“Yohen” by Philip Kan Gotanda, at Dukesbay Theater, Is a unique story of an interracial marriage; it is a bittersweet tale of life and love.
Yohen is a Japanese pottery term meaning an accident in the kiln firing that results in a transformation of the pot. Gotanda uses this term as a metaphor for the crumbling marriage of James and Sumi as they struggle to find permanence amidst change.
The couple, an African American man and a Japanese national, met and fell in love while he served in post WWII Japan. It is 37 years later, James is retired and their marriage is showing cracks due to cultural/racial differences and the beauty which comes from creating one’s own art and life.

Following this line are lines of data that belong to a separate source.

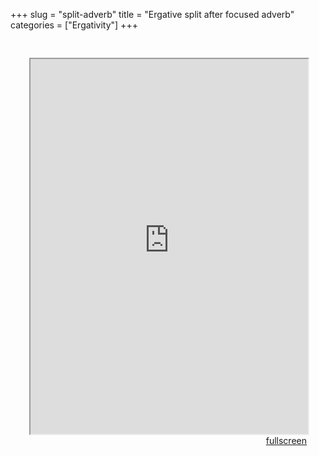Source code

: +++
slug = "split-adverb"
title = "Ergative split after focused adverb"
categories = ["Ergativity"]
+++

<head>
<style type="text/css">
	.padding {
		padding: 30px;
	}
</style>
</head>

<body>
<div class="padding">
<iframe src="https://sasha-kozhukhar.github.io/guatemala_atlas/maps/split_adverbs.html" width = "100%" height = "600px"></iframe>
<div align="right"><a href="https://sasha-kozhukhar.github.io/guatemala_atlas/maps/split_adverbs.html" target="_blank" class="button">fullscreen</a></div>
</div>
</body>
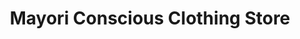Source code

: ---
title: "Mayori Conscious Clothing Store"
url: /jaipur/mayori-conscious-clothing-store/
shop: clothes
---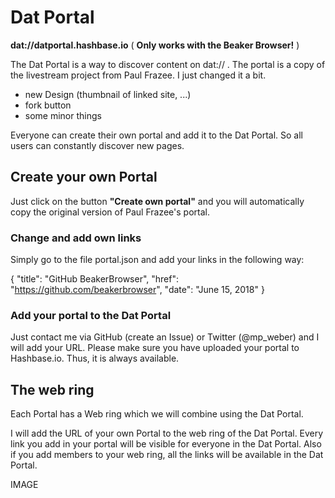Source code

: # Dat Portal

**dat://datportal.hashbase.io** ( **Only works with the Beaker Browser!** )

The Dat Portal is a way to discover content on dat:// .
The portal is a copy of the livestream project from Paul Frazee. I just changed it a bit.

 - new Design (thumbnail of linked site, ...)
 - fork button
 - some minor things

Everyone can create their own portal and add it to the Dat Portal. So all users can constantly discover new pages.


## Create your own Portal

Just click on the button **"Create own portal"** and you will automatically copy the original version of Paul Frazee's portal.

### Change and add own links

Simply go to the file portal.json and add your links in the following way:

{
   "title": "GitHub BeakerBrowser",
   "href": "https://github.com/beakerbrowser",
   "date": "June 15, 2018"
 }

 ### Add your portal to the Dat Portal

 Just contact me via GitHub (create an Issue) or Twitter (@mp_weber) and I will add your URL. Please make sure you have uploaded your portal to Hashbase.io. Thus, it is always available. 

## The web ring

Each Portal has a Web ring which we will combine using the Dat Portal.

I will add the URL of your own Portal to the web ring of the Dat Portal. Every link you add in your portal will be visible for everyone in the Dat Portal. Also if you add members to your web ring, all the links will be available in the Dat Portal.

IMAGE

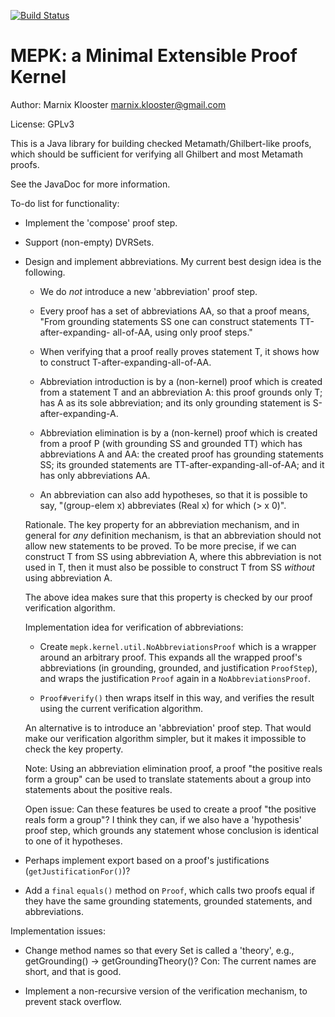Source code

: [![Build Status](https://buildhive.cloudbees.com/job/marnix/job/MEPK/badge/icon)](https://buildhive.cloudbees.com/job/marnix/job/MEPK/)

MEPK: a Minimal Extensible Proof Kernel
=======================================

Author: Marnix Klooster <marnix.klooster@gmail.com>

License: GPLv3


This is a Java library for building checked Metamath/Ghilbert-like proofs,
which should be sufficient for verifying all Ghilbert and most Metamath proofs.

See the JavaDoc for more information.


To-do list for functionality:

 - Implement the 'compose' proof step.
 
 - Support (non-empty) DVRSets.
 
 - Design and implement abbreviations.  My current best design idea is the
   following.
 
    * We do _not_ introduce a new 'abbreviation' proof step.
 
    * Every proof has a set of abbreviations AA, so that a proof means, "From
      grounding statements SS one can construct statements TT-after-expanding-
      all-of-AA, using only proof steps."
    
    * When verifying that a proof really proves statement T, it shows how to
      construct T-after-expanding-all-of-AA.
      
    * Abbreviation introduction is by a (non-kernel) proof which is created
      from a statement T and an abbreviation A: this proof grounds only T; has
      A as its sole abbreviation; and its only grounding statement is
      S-after-expanding-A.
      
    * Abbreviation elimination is by a (non-kernel) proof which is created from
      a proof P (with grounding SS and grounded TT) which has abbreviations A
      and AA: the created proof has grounding statements SS; its grounded
      statements are TT-after-expanding-all-of-AA; and it has only
      abbreviations AA.

    * An abbreviation can also add hypotheses, so that it is possible to say,
      "(group-elem x) abbreviates (Real x) for which (> x 0)".
    
   Rationale.  The key property for an abbreviation mechanism, and in general
   for _any_ definition mechanism, is that an abbreviation should not allow new
   statements to be proved.  To be more precise, if we can construct T from SS
   using abbreviation A, where this abbreviation is not used in T, then it must
   also be possible to construct T from SS _without_ using abbreviation A.
   
   The above idea makes sure that this property is checked by our proof
   verification algorithm.
   
   Implementation idea for verification of abbreviations:
   
    * Create `mepk.kernel.util.NoAbbreviationsProof` which is a wrapper around
      an arbitrary proof.  This expands all the wrapped proof's
      abbreviations (in grounding, grounded, and justification `ProofStep`), and wraps the
      justification `Proof` again in a `NoAbbreviationsProof`.
   
    * `Proof#verify()` then wraps itself in this way, and verifies the result
      using the current verification algorithm.
   
   An alternative is to introduce an 'abbreviation' proof step.  That would
   make our verification algorithm simpler, but it makes it impossible to check
   the key property.
   
   Note: Using an abbreviation elimination proof, a proof "the positive reals
   form a group" can be used to translate statements about a group into
   statements about the positive reals.

   Open issue: Can these features be used to create a proof "the positive reals
   form a group"?  I think they can, if we also have a 'hypothesis' proof step,
   which grounds any statement whose conclusion is identical to one of it
   hypotheses.
 
 - Perhaps implement export based on a proof's justifications
   (`getJustificationFor()`)?
 
 - Add a `final` `equals()` method on `Proof`, which calls two proofs equal if
   they have the same grounding statements, grounded statements, and
   abbreviations.

Implementation issues:
 
 - Change method names so that every Set<Statement> is called a 'theory', e.g.,
   getGrounding() -> getGroundingTheory()?  Con: The current names are short,
   and that is good.
   
 - Implement a non-recursive version of the verification mechanism, to prevent
   stack overflow.
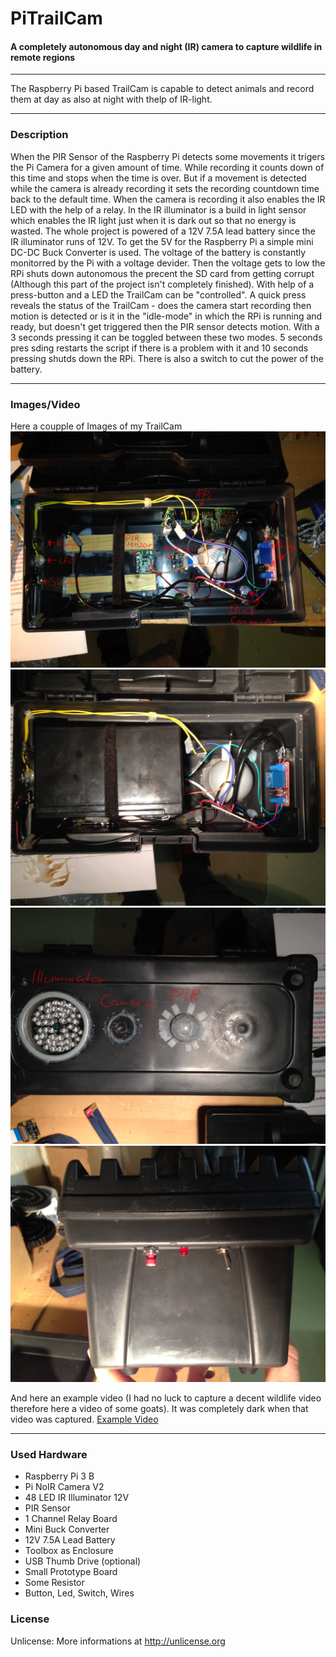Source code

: # PiTrailCam
#### A completely autonomous day and night (IR) camera to capture wildlife in remote regions

---

The Raspberry Pi based TrailCam is capable to detect animals and record them at day as also at night with thelp of IR-light.

---
### Description
When the PIR Sensor of the Raspberry Pi detects some movements it trigers the Pi Camera for a given amount of time. While recording it counts down of this time and stops when the time is over. But if a movement is detected while the camera is already recording it sets the recording countdown time back to the default time. When the camera is recording it also enables the IR LED with the help of a relay. In the IR illuminator is a build in light sensor which enables the IR light just when it is dark out so that no energy is wasted.
The whole project is powered of a 12V 7.5A lead battery since the IR illuminator runs of 12V. To get the 5V for the Raspberry Pi a simple mini DC-DC Buck Converter is used. The voltage of the battery is constantly monitorred by the Pi with a voltage devider. Then the voltage gets to low the RPi shuts down autonomous the precent the SD card from getting corrupt (Although this part of the project isn't completely finished).
With help of a press-button and a LED the TrailCam can be "controlled". A quick press reveals the status of the TrailCam - does the camera start recording then motion is detected or is it in the "idle-mode" in which the RPi is running and ready, but doesn't get triggered then the PIR sensor detects motion. With a 3 seconds pressing it can be toggled between these two modes. 5 seconds pres	sding restarts the script if there is a problem with it and 10 seconds pressing shutds down the RPi.
There is also a switch to cut the power of the battery.

---
### Images/Video

Here a coupple of Images of my TrailCam
![Inside of the TrailCam without the battery](img/img1.jpg)
![Inside of the TrailCam with the battery (but withoug the RPi and NoIR Camera)](img/img2.jpg)
![The TrailCam from the outside](img/img3.jpg)
![The controlls of the TrailCam](img/img4.jpg)

And here an example video (I had no luck to capture a decent wildlife video therefore here a video of some goats). It was completely dark when that video was captured.
[Example Video](https://www.youtube.com/watch?v=FnG7y7HwxYM&feature=youtu.be)


---
### Used Hardware
- Raspberry Pi 3 B
- Pi NoIR Camera V2
- 48 LED IR Illuminator 12V
- PIR Sensor
- 1 Channel Relay Board
- Mini Buck Converter
- 12V 7.5A Lead Battery
- Toolbox as Enclosure
- USB Thumb Drive (optional)
- Small Prototype Board
- Some Resistor
- Button, Led, Switch, Wires

### License
Unlicense: More informations at <http://unlicense.org>







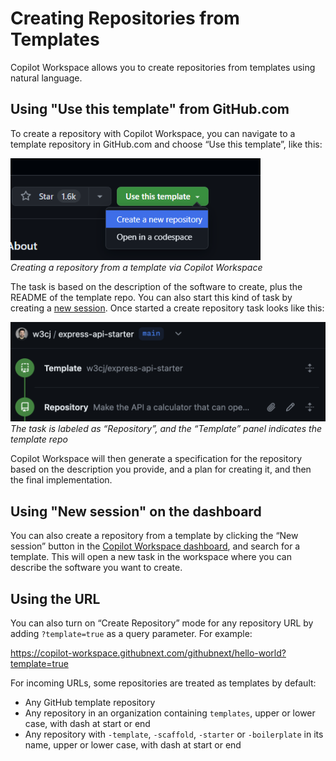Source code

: # Creating Repositories from Templates

Copilot Workspace allows you to create repositories from templates using natural language.

## Using "Use this template" from GitHub.com

To create a repository with Copilot Workspace, you can navigate to a template repository in GitHub.com and choose “Use this template”, like this:

<img src="images/creating-repos/create-repo-from-template.png" width=400 alt="Create repository from template"><br>*Creating a repository from a template via Copilot Workspace*

The task is based on the description of the software to create, plus the README of the template repo. You can also start this kind of task by creating a [new session](#using-new-session-on-the-dashboard). Once started a create repository task looks like this:

<img src="images/creating-repos/repo-task-timeline-representation.png" width=600 alt="Repo task timeline representation"><br>*The task is labeled as “Repository”, and the “Template” panel indicates the template repo*

Copilot Workspace will then generate a specification for the repository based on the description you provide, and a plan for creating it, and then the final implementation.

## Using "New session" on the dashboard

You can also create a repository from a template by clicking the “New session” button in the [Copilot Workspace dashboard](https://copilot-workspace.githubnext.com), and search for a template. This will open a new task in the workspace where you can describe the software you want to create.

## Using the URL

You can also turn on “Create Repository” mode for any repository URL by adding `?template=true` as a query parameter. For example:

https://copilot-workspace.githubnext.com/githubnext/hello-world?template=true

For incoming URLs, some repositories are treated as templates by default:

- Any GitHub template repository
- Any repository in an organization containing `templates`, upper or lower case, with dash at start or end
- Any repository with `-template`, `-scaffold`, `-starter` or `-boilerplate` in its name, upper or lower case, with dash at start or end
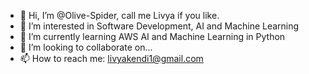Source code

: - 👋 Hi, I’m @Olive-Spider, call me Livya if you like.
- 👀 I’m interested in Software Development, AI and Machine Learning
- 🌱 I’m currently learning AWS AI and Machine Learning in Python
- 💞️ I’m looking to collaborate on...
- 📫 How to reach me: livyakendi1@gmail.com

<!---
Olive-Spider/Olive-Spider is a ✨ special ✨ repository because its `README.md` (this file) appears on your GitHub profile.
You can click the Preview link to take a look at your changes.
--->
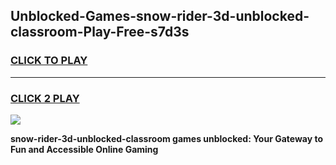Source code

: 
## Unblocked-Games-snow-rider-3d-unblocked-classroom-Play-Free-s7d3s
<h3>
<a href="https://premium76.site?title=snow-rider-3d-unblocked-classroom&ref=19M">CLICK TO PLAY</a></h3>
<hr>

<h3>
<a href="https://premium76.site?title=snow-rider-3d-unblocked-classroom&ref=19M">CLICK 2 PLAY</a>
  
</h3>

<a href="https://premium76.site?title=snow-rider-3d-unblocked-classroom&ref=19M"><img src="https://clearcache.store/games.png"></a>


**snow-rider-3d-unblocked-classroom games unblocked: Your Gateway to Fun and Accessible Online Gaming**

Sumi tells James to leave their house so they can start over from the beginning of their relationship; date again and see each other through new eyes. Can this new life routine, which includes James volunteering at a local community center and Sumi studying the art of pottery, help them repair what is broken and save what is worth keeping?
“Yohen,” which features the talents of Malcolm J. West as James Washington and Aya Hashiguchi as Sumi, is directed by Randy Clark.
The thought-filled piece opens Friday, October 19 and runs through Sunday, November 4. Friday and Saturday performances are at 7:30 p.m.; Sunday matinees are at 2 p.m.
All proceeds for “Yohen” will benefit Tacoma’s new Bryant Neighborhood Center, the building of which begins in the spring of 2019. The Bryant Neighborhood Center’s mission is to build community and provide collaborative services and support to the surrounding Bryant/Jason Lee neighborhood.
The Dukesbay Theater is located at 508 Sixth Ave. in downtown Tacoma; two floors above The Grand Cinema in the historic Merlino Art Center.